Prior to coming to The New School Bob Kerrey represented Nebraska in the United States Senate. For two terms, Senator Kerrey emphasized the direct connection between citizens and their laws, and made a concerted effort to allow Nebraskans to participate in writing laws that defined the quality and inclusiveness of their health care system, their schools and the safety of their communities. He served on the Senate's Agriculture and Forestry Committee, Senate's Appropriations Committee, Senate's Finance Committee, and last but not least on the Senate Select Committee on Intelligence where he worked to restructure our intelligence agencies to improve their capacity to meet the threats faced by our country. Prior to serving in the U.S. Senate Bob Kerrey served a single term as Nebraska's Governor. He established a reputation as a fiscal conservative who regularly crossed political party lines for the good of Nebraska and the Country.
Bob Kerrey served three years in the United States Navy. While in Vietnam, he was wounded, permanently disabled from the injury, and from this injury received a great gift: Sympathy for those who are suffering and an appreciation for the capacity of government to save your life. Before his time in the Navy Bob Kerrey attended the University of Nebraska graduating in January 1966 with a BS degree in pharmacy. He was born in Lincoln and attended public schools there. In 2002 he published a memoir "When I Was A Young Man."
Bob Kerrey is married to Sarah Paley and lives in New York. The couple has a 12-year-old son, Henry, and Mr. Kerrey has two children from his previous marriage, Ben and Lindsey Kerrey, and four grandchildren.

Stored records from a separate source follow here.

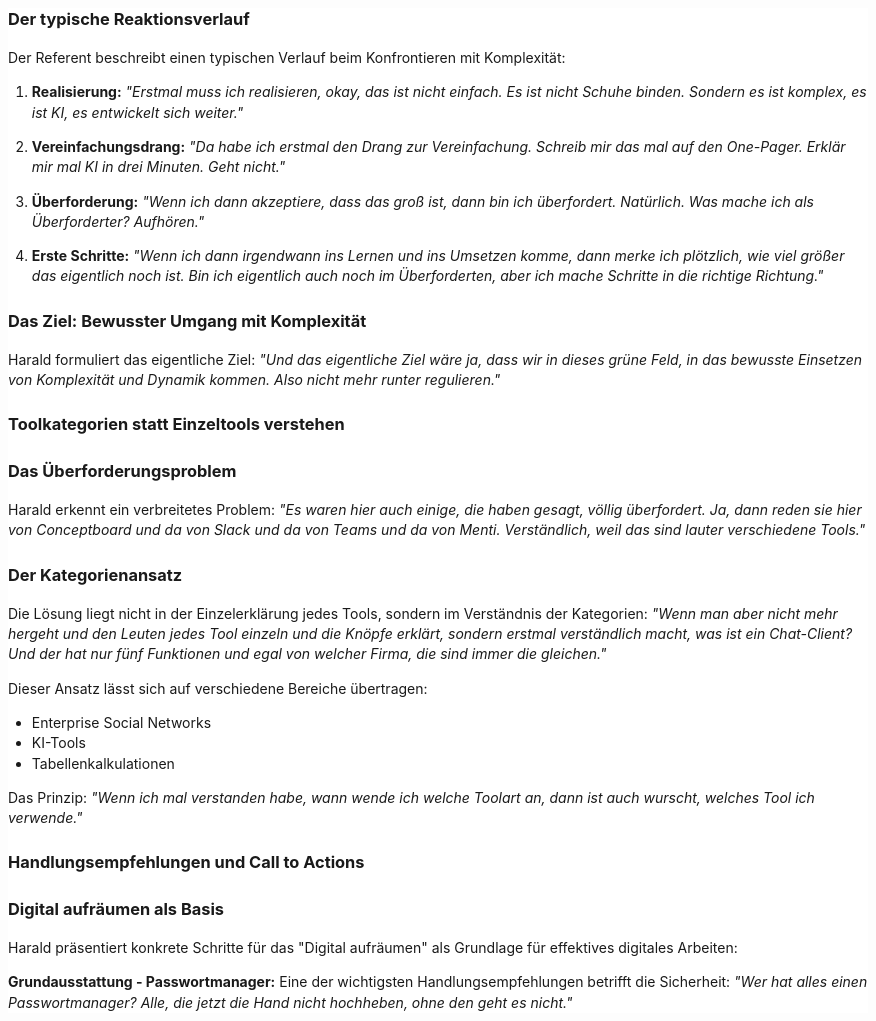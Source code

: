 ### Der typische Reaktionsverlauf

Der Referent beschreibt einen typischen Verlauf beim Konfrontieren mit Komplexität:

1. **Realisierung:** *"Erstmal muss ich realisieren, okay, das ist nicht einfach. Es ist nicht Schuhe binden. Sondern es ist komplex, es ist KI, es entwickelt sich weiter."*

2. **Vereinfachungsdrang:** *"Da habe ich erstmal den Drang zur Vereinfachung. Schreib mir das mal auf den One-Pager. Erklär mir mal KI in drei Minuten. Geht nicht."*

3. **Überforderung:** *"Wenn ich dann akzeptiere, dass das groß ist, dann bin ich überfordert. Natürlich. Was mache ich als Überforderter? Aufhören."*

4. **Erste Schritte:** *"Wenn ich dann irgendwann ins Lernen und ins Umsetzen komme, dann merke ich plötzlich, wie viel größer das eigentlich noch ist. Bin ich eigentlich auch noch im Überforderten, aber ich mache Schritte in die richtige Richtung."*

### Das Ziel: Bewusster Umgang mit Komplexität

Harald formuliert das eigentliche Ziel: *"Und das eigentliche Ziel wäre ja, dass wir in dieses grüne Feld, in das bewusste Einsetzen von Komplexität und Dynamik kommen. Also nicht mehr runter regulieren."*

### Toolkategorien statt Einzeltools verstehen

### Das Überforderungsproblem

Harald erkennt ein verbreitetes Problem: *"Es waren hier auch einige, die haben gesagt, völlig überfordert. Ja, dann reden sie hier von Conceptboard und da von Slack und da von Teams und da von Menti. Verständlich, weil das sind lauter verschiedene Tools."*

### Der Kategorienansatz

Die Lösung liegt nicht in der Einzelerklärung jedes Tools, sondern im Verständnis der Kategorien: *"Wenn man aber nicht mehr hergeht und den Leuten jedes Tool einzeln und die Knöpfe erklärt, sondern erstmal verständlich macht, was ist ein Chat-Client? Und der hat nur fünf Funktionen und egal von welcher Firma, die sind immer die gleichen."*

Dieser Ansatz lässt sich auf verschiedene Bereiche übertragen:
- Enterprise Social Networks
- KI-Tools
- Tabellenkalkulationen

Das Prinzip: *"Wenn ich mal verstanden habe, wann wende ich welche Toolart an, dann ist auch wurscht, welches Tool ich verwende."*

### Handlungsempfehlungen und Call to Actions

### Digital aufräumen als Basis

Harald präsentiert konkrete Schritte für das "Digital aufräumen" als Grundlage für effektives digitales Arbeiten:

**Grundausstattung - Passwortmanager:**
Eine der wichtigsten Handlungsempfehlungen betrifft die Sicherheit: *"Wer hat alles einen Passwortmanager? Alle, die jetzt die Hand nicht hochheben, ohne den geht es nicht."*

Sanford Levinson is the W. St. John Garwood and W. St. John Garwood, Jr. Centennial Chair and a professor of government at the University of Texas. He has been teaching law and government at UT since 1980, following a teaching position at Princeton University. His specialty is the United States Constitution, about which he has written hundreds of articles and several books. His most recent book Framed: America’s 51 Constitutions and the Crisis of Governance, looks at the United States Constitution in the context of American state constitutions, many of which are interestingly different in providing models of governance. He was elected to membership in the American Academy of Arts and Sciences in 2001.